2. **Understanding Break-Even Diagrams:**
- Fixed costs are constant regardless of output.
- Variable costs increase linearly with output.
- Total costs = Fixed costs + Variable costs.
- Revenue increases linearly with output.
- Break-even point is where total costs = revenue.
- Profit area is where revenue > total costs.
- Loss area is where total costs > revenue.
3. **Identifying Profit and Loss Areas (Question 3):**
- Profit area: Output units greater than break-even point where revenue line is above total costs line.
- Loss area: Output units less than break-even point where total costs line is above revenue line.
4. **Business A and B Analysis (Question 4):**
(i) **Most favourable break-even point:** The business with the lower break-even output units.
- From the graphs, find the output where revenue = total costs for each business.
(ii) **Lowest fixed cost:** The business with the lower fixed cost line (constant value).
(iii) **Highest sales price per unit:** Sales price per unit = slope of revenue line = (Revenue change) / (Output change).
(iv) **Lowest variable cost per unit:** Variable cost per unit = slope of variable cost line = (Variable cost change) / (Output change).
5. **Calculations:**
- Let $x$ be output units.
For Business A:
- Break-even point $x_A$ where revenue = total costs.
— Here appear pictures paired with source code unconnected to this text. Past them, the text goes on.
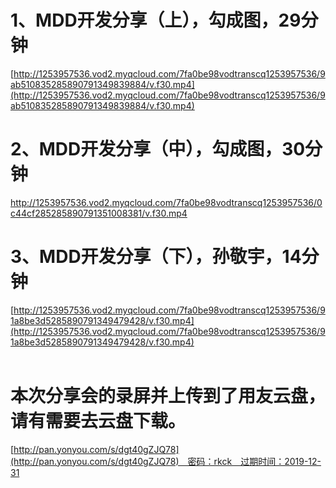 <a name="mh8ri"></a>
# 1、MDD开发分享（上），勾成图，29分钟
[http://1253957536.vod2.myqcloud.com/7fa0be98vodtranscq1253957536/9ab510835285890791349839884/v.f30.mp4](http://1253957536.vod2.myqcloud.com/7fa0be98vodtranscq1253957536/9ab510835285890791349839884/v.f30.mp4)
<a name="yGMHy"></a>
# 2、MDD开发分享（中），勾成图，30分钟
http://1253957536.vod2.myqcloud.com/7fa0be98vodtranscq1253957536/0c44cf285285890791351008381/v.f30.mp4
<a name="4Layj"></a>
# 3、MDD开发分享（下），孙敬宇，14分钟
[http://1253957536.vod2.myqcloud.com/7fa0be98vodtranscq1253957536/91a8be3d5285890791349479428/v.f30.mp4](http://1253957536.vod2.myqcloud.com/7fa0be98vodtranscq1253957536/91a8be3d5285890791349479428/v.f30.mp4)<br /> <br />

<a name="lzFc1"></a>
# 本次分享会的录屏并上传到了用友云盘，请有需要去云盘下载。 
[http://pan.yonyou.com/s/dgt40gZJQ78](http://pan.yonyou.com/s/dgt40gZJQ78)　密码：rkck　过期时间：2019-12-31<br /> 
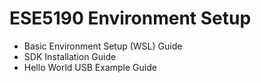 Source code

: # ESE5190 Environment Setup

- Basic Environment Setup (WSL) Guide
- SDK Installation Guide
- Hello World USB Example Guide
- Fixed cost $F_A$ is the constant fixed cost line value.
- Sales price per unit $p_A = \frac{\Delta \text{Revenue}}{\Delta x}$.
- Variable cost per unit $v_A = \frac{\Delta \text{Variable Cost}}{\Delta x}$.
For Business B:
- Break-even point $x_B$ where revenue = total costs.
- Fixed cost $F_B$.
- Sales price per unit $p_B$.
- Variable cost per unit $v_B$.
6. **From the graphs (approximate values):**
- Business A break-even at about 150 units.
- Business B break-even at about 100 units.
- Fixed costs: Business A higher than Business B.
- Sales price per unit: Calculate slope of revenue line.
For Business A: Revenue rises from 0 to 1400 for 0 to 250 units, so $p_A = \frac{1400}{250} = 5.6$.
For Business B: Revenue rises similarly, $p_B = \frac{1400}{250} = 5.6$.
- Variable cost per unit:
For Business A: Variable cost rises from 0 to about 700 for 0 to 250 units, so $v_A = \frac{700}{250} = 2.8$.
For Business B: Variable cost rises from 0 to about 500 for 0 to 250 units, so $v_B = \frac{500}{250} = 2$.
7. **Answers:**
(i) Most favourable break-even point: Business B (100 units < 150 units).
(ii) Lowest fixed cost: Business B (lower fixed cost line).
(iii) Highest sales price per unit: Both equal at 5.6.
(iv) Lowest variable cost per unit: Business B (2 < 2.8).
**Final summary:**
- Profit area is where revenue line is above total costs line (output > break-even).
- Loss area is where total costs line is above revenue line (output < break-even).
- Business B has the most favourable break-even point, lowest fixed cost, and lowest variable cost per unit.
- Both businesses have the same sales price per unit.